The product rule of logarithms states that the logarithm of a product is equal to the sum of the logarithms of the factors. In other words, where $b$, $x$, and $y$ are positive real numbers and $b\neq 1$, the product rule of logarithms can be written as:
$\log_b{(xy)}=\log_b{x}+\log_b{y}$
Like other logarithmic properties, the product rule of logarithms can be used to evaluate logarithmic expressions or to solve complex logarithmic equations.
Step-By-Step Example
Adding Logarithms to Simplify an Expression
Rewrite the given expressionas a single logarithm, and then find the value of the given expression:
$\log_6{12}+\log_6{18}$
Step 1
The logarithms have the same base, so use the product rule.
$\log_b{x}+\log_b{y}=\log_b{(xy)}$
The given expression can be rewritten as:
$\begin{gathered}\log_6{12}+\log_6{18}\\\log_6{(12\cdot 18)}\end{gathered}$
Step 2
Multiply.
$\begin{gathered}\log_6{(12\cdot 18)}\\\log_6{216}\end{gathered}$
Step 3

Use the relationship between exponents and logarithms to evaluate $\log_6{216}$.
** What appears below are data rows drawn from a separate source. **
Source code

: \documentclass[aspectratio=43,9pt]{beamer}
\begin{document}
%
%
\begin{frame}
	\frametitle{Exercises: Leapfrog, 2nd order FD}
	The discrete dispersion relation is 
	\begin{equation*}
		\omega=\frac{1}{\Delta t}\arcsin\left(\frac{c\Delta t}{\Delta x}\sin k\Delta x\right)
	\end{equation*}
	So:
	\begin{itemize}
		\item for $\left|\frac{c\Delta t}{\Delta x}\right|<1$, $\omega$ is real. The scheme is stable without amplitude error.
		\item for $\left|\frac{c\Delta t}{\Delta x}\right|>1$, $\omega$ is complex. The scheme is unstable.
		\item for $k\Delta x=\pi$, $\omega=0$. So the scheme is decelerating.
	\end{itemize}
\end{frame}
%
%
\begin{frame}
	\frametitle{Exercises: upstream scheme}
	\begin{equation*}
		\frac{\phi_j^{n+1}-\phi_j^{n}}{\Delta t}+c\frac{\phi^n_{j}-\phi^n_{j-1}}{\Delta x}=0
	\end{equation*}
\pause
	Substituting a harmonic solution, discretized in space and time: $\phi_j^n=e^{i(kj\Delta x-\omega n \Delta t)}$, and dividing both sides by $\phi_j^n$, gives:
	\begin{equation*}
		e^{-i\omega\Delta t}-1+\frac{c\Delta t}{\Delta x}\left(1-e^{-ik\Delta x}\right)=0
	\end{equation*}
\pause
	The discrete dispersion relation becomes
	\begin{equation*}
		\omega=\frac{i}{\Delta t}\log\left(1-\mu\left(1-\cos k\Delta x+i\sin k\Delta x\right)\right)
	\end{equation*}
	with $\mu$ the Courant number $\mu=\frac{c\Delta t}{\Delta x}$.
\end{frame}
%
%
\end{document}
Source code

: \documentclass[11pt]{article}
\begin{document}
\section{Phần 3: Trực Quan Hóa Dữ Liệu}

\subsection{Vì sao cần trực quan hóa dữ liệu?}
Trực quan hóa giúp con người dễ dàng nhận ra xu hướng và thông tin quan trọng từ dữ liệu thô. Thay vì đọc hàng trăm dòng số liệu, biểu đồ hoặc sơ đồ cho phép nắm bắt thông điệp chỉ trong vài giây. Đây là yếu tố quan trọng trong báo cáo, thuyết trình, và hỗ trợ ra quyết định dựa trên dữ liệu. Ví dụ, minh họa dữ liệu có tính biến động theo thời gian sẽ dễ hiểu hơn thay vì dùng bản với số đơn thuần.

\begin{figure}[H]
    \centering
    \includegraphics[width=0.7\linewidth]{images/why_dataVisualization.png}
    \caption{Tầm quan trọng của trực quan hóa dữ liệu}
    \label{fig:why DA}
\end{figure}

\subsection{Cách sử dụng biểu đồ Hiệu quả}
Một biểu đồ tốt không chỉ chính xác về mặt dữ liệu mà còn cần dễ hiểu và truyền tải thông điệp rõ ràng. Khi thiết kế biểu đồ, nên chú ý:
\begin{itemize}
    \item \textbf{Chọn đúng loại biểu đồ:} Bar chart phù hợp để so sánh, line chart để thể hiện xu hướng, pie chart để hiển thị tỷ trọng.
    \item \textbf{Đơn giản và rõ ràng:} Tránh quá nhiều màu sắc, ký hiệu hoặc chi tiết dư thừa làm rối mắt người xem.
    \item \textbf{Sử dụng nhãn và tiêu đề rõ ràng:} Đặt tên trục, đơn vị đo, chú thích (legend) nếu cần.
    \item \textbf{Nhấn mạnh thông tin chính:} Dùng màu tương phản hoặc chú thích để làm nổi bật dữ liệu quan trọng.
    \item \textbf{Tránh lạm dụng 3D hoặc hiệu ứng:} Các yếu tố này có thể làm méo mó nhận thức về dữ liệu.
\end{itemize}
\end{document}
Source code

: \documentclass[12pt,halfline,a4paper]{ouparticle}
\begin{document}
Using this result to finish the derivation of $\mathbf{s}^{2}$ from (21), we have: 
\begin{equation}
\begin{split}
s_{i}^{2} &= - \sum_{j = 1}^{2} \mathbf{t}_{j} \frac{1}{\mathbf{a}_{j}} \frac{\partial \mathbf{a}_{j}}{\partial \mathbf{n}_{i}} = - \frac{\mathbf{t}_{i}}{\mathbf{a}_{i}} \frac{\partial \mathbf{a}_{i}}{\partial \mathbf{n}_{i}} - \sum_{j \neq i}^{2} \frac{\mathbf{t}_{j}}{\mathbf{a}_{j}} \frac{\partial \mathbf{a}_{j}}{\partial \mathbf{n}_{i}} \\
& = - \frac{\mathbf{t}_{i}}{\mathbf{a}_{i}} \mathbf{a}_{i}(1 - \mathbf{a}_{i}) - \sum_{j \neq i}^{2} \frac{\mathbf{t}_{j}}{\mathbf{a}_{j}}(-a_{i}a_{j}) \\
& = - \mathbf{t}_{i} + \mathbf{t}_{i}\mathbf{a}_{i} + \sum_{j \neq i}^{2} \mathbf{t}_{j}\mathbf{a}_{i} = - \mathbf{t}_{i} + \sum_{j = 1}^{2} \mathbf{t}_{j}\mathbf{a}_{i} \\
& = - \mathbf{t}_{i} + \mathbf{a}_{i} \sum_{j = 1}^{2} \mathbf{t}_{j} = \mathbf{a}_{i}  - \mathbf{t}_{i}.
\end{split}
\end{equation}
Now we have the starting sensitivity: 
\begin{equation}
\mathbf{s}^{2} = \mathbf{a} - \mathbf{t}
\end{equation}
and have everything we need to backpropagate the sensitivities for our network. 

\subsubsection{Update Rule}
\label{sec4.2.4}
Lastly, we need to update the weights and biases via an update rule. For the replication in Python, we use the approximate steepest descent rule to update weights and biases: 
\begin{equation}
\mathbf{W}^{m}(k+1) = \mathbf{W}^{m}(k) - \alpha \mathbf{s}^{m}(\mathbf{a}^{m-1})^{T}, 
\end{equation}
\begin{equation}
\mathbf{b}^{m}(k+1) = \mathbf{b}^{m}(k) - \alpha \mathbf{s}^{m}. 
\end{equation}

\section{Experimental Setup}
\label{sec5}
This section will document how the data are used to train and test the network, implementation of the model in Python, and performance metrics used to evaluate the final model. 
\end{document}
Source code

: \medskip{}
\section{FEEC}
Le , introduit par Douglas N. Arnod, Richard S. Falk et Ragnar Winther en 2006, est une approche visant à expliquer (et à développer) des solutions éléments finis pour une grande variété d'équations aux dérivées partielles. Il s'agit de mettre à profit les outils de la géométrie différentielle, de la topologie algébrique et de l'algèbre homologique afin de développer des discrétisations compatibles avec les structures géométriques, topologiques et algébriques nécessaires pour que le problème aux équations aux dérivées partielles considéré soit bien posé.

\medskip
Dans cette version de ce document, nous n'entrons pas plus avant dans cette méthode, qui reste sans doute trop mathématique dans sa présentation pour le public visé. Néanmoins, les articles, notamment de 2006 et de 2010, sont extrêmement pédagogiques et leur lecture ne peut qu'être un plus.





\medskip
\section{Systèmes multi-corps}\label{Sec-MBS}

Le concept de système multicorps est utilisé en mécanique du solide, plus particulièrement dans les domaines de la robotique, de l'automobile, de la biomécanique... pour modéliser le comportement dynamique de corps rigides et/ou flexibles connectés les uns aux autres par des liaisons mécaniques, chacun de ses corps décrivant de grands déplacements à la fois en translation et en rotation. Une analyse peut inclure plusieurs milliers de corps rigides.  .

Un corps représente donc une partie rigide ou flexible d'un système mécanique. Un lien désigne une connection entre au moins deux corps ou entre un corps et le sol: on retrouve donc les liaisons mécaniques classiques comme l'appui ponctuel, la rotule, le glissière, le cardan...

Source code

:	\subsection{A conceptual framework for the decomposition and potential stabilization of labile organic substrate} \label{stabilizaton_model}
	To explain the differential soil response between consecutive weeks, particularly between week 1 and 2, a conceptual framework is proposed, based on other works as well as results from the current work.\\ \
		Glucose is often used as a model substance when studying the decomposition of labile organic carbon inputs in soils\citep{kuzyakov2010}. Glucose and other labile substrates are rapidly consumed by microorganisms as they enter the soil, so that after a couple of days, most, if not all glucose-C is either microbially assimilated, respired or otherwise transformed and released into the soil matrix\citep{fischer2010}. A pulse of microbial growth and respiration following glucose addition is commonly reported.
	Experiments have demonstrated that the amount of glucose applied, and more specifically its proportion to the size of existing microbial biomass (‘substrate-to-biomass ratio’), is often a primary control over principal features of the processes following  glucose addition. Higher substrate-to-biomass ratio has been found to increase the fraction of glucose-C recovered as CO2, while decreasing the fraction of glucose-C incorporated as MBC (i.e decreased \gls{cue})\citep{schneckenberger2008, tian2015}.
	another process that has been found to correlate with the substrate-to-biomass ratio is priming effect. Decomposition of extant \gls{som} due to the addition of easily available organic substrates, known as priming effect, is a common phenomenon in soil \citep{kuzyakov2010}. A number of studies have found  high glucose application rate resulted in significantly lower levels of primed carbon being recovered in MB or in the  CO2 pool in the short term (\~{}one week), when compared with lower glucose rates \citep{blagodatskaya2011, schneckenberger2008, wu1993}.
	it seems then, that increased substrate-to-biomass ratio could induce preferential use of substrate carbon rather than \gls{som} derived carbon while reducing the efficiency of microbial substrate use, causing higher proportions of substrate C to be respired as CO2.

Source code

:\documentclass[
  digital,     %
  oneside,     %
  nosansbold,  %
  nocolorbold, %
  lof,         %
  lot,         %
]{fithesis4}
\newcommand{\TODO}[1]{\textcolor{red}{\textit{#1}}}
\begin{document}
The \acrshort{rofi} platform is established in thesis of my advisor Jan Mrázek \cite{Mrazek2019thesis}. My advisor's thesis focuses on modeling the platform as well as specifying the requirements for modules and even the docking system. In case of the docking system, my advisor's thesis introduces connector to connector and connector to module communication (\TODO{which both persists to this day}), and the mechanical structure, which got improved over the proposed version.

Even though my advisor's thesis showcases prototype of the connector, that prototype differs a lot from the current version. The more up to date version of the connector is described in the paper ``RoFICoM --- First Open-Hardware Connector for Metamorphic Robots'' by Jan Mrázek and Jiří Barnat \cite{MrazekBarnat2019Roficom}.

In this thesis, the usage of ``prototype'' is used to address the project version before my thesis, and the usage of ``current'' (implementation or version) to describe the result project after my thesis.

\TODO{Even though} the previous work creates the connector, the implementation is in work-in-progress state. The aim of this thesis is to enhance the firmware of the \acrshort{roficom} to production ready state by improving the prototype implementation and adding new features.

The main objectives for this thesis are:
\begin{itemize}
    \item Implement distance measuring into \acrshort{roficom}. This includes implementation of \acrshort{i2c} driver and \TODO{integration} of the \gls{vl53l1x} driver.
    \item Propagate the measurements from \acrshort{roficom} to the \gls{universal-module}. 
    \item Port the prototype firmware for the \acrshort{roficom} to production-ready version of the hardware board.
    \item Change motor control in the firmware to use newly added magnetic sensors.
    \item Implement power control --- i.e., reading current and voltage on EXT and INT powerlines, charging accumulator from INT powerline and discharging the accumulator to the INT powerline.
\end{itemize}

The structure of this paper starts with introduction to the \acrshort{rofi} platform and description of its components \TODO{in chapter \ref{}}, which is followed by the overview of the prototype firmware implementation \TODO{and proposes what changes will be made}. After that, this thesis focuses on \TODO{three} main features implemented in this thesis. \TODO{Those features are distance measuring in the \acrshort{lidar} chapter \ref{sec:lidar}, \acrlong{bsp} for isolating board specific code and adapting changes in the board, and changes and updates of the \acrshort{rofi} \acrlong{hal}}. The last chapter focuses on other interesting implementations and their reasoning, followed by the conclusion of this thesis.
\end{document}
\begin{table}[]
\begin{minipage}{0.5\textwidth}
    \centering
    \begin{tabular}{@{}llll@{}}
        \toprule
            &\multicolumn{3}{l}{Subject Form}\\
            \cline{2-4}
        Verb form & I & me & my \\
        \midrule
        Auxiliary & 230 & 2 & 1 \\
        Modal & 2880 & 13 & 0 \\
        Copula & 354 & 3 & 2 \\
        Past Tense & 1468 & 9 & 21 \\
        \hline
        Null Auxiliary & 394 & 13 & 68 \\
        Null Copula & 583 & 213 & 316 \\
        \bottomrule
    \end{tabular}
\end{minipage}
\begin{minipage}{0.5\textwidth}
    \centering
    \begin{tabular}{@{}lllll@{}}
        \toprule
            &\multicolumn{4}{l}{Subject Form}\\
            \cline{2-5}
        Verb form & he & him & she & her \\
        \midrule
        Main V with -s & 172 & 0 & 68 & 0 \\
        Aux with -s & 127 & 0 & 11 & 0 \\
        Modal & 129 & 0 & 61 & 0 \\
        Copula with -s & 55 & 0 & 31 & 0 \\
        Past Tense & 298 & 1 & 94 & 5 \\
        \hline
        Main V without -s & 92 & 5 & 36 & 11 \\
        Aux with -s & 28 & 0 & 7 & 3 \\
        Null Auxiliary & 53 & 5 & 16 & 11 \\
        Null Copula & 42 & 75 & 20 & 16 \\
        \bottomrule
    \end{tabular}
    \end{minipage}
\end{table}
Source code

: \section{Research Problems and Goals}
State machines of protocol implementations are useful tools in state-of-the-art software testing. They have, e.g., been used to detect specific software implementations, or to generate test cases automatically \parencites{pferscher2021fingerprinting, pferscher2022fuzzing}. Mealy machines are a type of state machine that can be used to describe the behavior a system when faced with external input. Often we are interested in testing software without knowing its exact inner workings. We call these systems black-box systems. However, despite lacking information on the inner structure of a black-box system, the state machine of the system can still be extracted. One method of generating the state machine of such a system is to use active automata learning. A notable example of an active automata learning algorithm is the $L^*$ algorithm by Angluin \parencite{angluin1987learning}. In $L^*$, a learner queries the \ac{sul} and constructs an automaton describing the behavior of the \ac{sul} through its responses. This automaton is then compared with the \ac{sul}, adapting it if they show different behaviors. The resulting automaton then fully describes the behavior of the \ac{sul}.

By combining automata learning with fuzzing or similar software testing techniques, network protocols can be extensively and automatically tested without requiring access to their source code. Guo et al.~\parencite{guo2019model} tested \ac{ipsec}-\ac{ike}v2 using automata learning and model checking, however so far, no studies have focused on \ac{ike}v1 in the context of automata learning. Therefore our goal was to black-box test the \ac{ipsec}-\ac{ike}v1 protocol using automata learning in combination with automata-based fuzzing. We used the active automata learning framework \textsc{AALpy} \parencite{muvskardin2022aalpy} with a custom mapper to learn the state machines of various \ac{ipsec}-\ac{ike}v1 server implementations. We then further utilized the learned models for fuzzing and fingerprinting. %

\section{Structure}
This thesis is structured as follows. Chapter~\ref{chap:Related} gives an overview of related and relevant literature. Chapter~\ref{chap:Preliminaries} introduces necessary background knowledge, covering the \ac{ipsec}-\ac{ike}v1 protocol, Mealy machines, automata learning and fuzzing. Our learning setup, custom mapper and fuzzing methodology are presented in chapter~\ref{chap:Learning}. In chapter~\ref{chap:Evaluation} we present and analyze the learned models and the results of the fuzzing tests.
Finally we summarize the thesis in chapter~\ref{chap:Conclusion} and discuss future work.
Write 216 as a power of 6.
\begin{aligned}216&=6\cdot 6\cdot 6\\&=6^{3}\end{aligned}
The exponential equation $6^3=216$ can be rewritten as the equivalent logarithmic equation:
$\log_6{216}=3$
Solution
The value of the given logarithmic expression is 3.
Step-By-Step Example
Evaluating the Logarithm of a Product
Evaluate the given logarithm:
$\log_5{(25 \cdot 625)}$
Step 1
Use the product rule to rewrite the logarithm of a product as the sum of the logarithms of the factors.
\begin{aligned}\log_b{(xy)}&=\log_b{x}+\log_b{y}\\\log_5{(25 \cdot 625)}&=\log_5{25}+\log_5{625}\end{aligned}
Step 2

Evaluate the first logarithm. Use $a$ as the exponent.

The exponential form of $\log_5{25}$ is:
$5^a=25$
Since $5^2=25$, $\log_{5}25$ is 2:
$\log_5{25}=2$
Step 3

Evaluate the second logarithm. Use $b$ as the exponent.

The exponential form of $\log_5{625}$ is:
$5^b=625$
Since $5^4=625$, $\log_5{625}$ is 4:
$\log_5{625}=4$
Step 4
Calculate the sum of the logarithms from Step 2 and Step 3.
\begin{aligned}\log_5{25}+\log_5{625}&=2+4\\&=6\end{aligned}
Solution
The value of the given logarithm is 6:
$\log_5{(25 \cdot 625)}=6$

### Logarithm of a Quotient To calculate the logarithm of a quotient, subtract the logarithm of the divisor from the logarithm of the dividend.
The quotient rule of logarithms states that the logarithm of a quotient is equal to the difference of the logarithm of the dividend and the logarithm of the divisor. To calculate the logarithm of a quotient, use the quotient rule of logarithms, where $b$, $x$, and $y$ are positive and $b\neq 1$, by subtracting the logarithm of the divisor from the logarithm of the dividend:
$\log_b{\left (\frac{x}{y} \right )}=\log_b{x}-\log_b{y}$
Step-By-Step Example
Evaluating the Logarithm of a Quotient
Evaluate the given logarithm:
$\log_2{\left (\frac{8}{64} \right )}$
Step 1
Use the quotient rule to rewrite the logarithm of a quotient as a difference of logarithms.
\begin{aligned}\log_b\left (\frac{x}{y} \right )&=\log_b{x}-\log_b{y}\\ {\log_2{{\left (\frac{8}{64} \right )}}}&=\log_2{8}-\log_2{64}\end{aligned}
Step 2

Evaluate the first logarithm. Use $a$ as the exponent.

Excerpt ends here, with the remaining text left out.